Canterbury, Vigil Are TV Features

Episcopal News Service. March 19, 1981 [81097]

NEW YORK -- The Great Vigil of Easter as celebrated in a small suburban parish and a program featuring the Archbishop of Canterbury are two forthcoming television offerings that mark a new emphasis in television ministry by the Episcopal Church Center.

The Vigil Service will be available to 440 cable television outlets through Modern Satellite Network and will include the full panoply of Lessons, Baptismal Covenant, Confirmation and Eucharist that mark the first celebration of the Resurrection. St.
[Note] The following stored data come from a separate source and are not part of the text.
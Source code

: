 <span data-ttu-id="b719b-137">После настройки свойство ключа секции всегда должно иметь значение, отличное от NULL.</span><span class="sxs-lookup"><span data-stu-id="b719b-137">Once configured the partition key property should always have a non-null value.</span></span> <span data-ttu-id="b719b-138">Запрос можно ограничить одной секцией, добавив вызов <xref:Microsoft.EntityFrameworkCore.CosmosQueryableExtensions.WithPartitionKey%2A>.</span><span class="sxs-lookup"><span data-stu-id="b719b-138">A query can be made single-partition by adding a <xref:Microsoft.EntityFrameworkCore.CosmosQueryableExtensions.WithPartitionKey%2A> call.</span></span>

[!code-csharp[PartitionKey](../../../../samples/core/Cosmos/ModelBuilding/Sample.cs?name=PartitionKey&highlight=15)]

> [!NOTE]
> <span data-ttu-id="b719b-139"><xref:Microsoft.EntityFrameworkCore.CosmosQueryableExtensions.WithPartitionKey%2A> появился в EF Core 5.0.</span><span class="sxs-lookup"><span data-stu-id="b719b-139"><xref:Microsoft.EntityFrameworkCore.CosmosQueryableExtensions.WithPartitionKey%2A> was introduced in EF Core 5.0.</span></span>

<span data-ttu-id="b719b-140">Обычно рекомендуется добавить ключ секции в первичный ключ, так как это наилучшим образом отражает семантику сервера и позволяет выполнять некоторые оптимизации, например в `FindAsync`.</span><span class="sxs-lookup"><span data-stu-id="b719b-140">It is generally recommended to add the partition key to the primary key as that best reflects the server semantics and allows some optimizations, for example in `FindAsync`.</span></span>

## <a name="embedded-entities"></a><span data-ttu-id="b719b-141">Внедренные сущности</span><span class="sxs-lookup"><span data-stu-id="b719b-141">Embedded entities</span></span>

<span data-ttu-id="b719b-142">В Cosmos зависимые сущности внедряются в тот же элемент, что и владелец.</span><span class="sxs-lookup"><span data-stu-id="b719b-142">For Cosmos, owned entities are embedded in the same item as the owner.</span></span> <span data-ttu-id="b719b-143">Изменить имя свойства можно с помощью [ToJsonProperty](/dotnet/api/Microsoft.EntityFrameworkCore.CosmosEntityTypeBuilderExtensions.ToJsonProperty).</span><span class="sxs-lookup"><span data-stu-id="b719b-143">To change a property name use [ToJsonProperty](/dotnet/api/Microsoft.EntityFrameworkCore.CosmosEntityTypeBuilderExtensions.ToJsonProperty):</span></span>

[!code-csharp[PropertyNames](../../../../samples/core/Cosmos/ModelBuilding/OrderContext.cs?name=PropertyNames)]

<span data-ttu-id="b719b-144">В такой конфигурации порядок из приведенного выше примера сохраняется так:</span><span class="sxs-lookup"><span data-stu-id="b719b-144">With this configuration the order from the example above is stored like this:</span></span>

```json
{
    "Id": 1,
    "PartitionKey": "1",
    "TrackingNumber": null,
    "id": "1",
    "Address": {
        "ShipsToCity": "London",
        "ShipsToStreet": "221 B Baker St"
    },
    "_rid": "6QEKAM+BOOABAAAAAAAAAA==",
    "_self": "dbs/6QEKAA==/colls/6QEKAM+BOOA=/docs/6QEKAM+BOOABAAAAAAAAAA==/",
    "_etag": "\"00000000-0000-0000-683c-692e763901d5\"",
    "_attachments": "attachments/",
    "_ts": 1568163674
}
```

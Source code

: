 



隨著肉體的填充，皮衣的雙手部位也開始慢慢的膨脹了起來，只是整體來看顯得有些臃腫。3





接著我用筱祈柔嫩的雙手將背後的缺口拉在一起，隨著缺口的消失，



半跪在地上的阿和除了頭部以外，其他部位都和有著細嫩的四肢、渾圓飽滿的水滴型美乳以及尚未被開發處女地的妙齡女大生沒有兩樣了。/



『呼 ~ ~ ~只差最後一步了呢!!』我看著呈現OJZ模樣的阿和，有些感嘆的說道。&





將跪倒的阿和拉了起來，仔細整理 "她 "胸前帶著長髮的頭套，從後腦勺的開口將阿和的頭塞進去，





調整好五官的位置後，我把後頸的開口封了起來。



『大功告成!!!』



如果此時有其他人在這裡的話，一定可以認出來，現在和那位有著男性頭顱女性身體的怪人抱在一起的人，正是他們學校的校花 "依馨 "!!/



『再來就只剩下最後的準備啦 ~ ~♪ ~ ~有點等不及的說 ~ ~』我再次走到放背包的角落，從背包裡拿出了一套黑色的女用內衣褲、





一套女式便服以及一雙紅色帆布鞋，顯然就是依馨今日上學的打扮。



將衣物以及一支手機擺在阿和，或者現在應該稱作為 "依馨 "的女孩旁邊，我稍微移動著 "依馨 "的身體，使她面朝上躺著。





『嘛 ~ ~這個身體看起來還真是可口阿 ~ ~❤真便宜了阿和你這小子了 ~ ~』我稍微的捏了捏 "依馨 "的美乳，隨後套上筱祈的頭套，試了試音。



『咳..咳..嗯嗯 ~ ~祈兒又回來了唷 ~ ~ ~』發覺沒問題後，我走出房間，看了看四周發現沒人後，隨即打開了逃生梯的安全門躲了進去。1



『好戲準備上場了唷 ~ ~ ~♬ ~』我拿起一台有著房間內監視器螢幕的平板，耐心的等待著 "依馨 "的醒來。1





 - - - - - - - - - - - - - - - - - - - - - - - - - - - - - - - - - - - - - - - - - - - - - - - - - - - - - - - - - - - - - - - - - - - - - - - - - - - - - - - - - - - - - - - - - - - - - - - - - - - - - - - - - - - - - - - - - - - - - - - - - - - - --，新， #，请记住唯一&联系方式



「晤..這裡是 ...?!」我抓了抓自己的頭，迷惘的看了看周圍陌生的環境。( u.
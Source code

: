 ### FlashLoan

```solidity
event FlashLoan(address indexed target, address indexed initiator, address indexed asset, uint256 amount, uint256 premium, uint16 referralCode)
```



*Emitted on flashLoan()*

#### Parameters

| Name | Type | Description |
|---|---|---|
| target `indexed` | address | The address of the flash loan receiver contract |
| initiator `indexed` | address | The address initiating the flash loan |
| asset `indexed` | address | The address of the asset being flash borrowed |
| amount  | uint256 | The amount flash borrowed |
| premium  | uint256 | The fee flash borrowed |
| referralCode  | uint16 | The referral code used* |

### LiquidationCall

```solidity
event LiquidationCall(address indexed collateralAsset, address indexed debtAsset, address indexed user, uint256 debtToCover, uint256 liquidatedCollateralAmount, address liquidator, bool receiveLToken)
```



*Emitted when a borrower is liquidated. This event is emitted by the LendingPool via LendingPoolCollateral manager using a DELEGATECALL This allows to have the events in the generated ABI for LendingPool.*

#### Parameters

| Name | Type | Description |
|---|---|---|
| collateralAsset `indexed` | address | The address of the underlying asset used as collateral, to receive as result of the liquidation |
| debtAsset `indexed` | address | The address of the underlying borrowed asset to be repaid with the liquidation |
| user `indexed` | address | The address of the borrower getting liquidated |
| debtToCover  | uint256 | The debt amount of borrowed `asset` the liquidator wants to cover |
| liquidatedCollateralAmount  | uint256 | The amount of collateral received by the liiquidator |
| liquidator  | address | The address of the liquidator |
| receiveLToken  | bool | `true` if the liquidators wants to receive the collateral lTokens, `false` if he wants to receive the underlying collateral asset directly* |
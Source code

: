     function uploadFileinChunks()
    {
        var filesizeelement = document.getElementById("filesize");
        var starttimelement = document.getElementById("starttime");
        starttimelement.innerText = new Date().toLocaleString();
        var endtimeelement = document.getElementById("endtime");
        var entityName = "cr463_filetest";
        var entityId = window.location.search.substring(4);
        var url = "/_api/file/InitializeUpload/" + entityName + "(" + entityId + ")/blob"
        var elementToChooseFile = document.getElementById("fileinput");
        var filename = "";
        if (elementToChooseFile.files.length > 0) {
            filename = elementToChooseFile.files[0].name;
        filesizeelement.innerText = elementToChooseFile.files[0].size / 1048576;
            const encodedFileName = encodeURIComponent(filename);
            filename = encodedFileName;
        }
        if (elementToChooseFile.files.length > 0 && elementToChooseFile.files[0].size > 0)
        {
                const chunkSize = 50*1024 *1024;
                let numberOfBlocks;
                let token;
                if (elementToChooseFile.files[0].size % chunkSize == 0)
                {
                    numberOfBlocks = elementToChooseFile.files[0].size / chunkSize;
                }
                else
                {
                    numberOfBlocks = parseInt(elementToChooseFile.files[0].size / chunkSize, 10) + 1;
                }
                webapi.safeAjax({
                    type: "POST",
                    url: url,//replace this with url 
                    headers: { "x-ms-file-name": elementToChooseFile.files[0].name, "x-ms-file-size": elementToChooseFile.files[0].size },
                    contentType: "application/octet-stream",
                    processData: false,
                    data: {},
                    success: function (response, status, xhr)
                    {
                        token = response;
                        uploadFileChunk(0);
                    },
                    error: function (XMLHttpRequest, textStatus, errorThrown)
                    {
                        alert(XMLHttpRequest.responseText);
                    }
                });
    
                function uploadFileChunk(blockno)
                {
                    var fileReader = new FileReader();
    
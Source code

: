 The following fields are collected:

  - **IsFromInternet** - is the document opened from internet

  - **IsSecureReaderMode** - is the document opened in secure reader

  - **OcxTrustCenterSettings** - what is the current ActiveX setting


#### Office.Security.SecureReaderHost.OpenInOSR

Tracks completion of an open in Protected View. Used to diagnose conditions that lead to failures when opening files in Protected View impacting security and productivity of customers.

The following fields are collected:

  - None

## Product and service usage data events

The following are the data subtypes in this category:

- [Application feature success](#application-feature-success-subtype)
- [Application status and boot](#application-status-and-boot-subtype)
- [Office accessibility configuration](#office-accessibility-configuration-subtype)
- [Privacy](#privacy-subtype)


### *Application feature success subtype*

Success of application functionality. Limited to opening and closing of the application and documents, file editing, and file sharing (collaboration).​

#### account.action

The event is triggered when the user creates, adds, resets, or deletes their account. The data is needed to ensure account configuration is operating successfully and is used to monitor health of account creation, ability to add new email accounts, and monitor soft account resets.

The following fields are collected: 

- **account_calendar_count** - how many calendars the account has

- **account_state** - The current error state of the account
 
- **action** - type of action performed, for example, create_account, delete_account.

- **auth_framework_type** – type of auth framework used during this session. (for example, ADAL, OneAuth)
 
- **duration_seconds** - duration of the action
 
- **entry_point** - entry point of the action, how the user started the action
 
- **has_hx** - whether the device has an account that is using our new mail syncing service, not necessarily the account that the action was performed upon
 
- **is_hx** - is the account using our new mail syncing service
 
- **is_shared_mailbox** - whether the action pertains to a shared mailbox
Francis, Stamford, Conn., a mid-19th century wood frame building that seats only slightly more than 100 worshippers, was chosen to demonstrate the full range of liturgical possibilities opened, through the Book of Common Prayer, to congregations of all sizes. Connecticut's Bishop Coadjutor Arthur Walmsley will preside.

That program will be transmitted 12 noon to 1 p. m. Easter day over RCA SATCOM I on Transponder #22. The Church Center Radio/TV officer, Sonia Francis, noted in a letter to congregations that people need to call the local cable outlet and ask them to broadcast it directly or tape it for rebroadcast.

On Sunday, May 3, the National Broadcasting Company will air "Apostles of Hope," featuring Archbishop Robert Runcie of Canterbury, Presiding Bishop John M. Allin, Bishop Peter Kwong, of Hong Kong and Archbishop Manasses Kuria of Kenya in interviews and a liturgy from the National Cathedral. The program will focus on the worldwide Anglican Communion as represented in the meeting of Primates which will have ended the day before.

That program will be transmitted at 1 p. m. and, again, it is necessary to encourage local NBC affiliates to broadcast or tape for rebroadcast this program.

Both programs can be recorded on home video equipment and used for congregational education programs.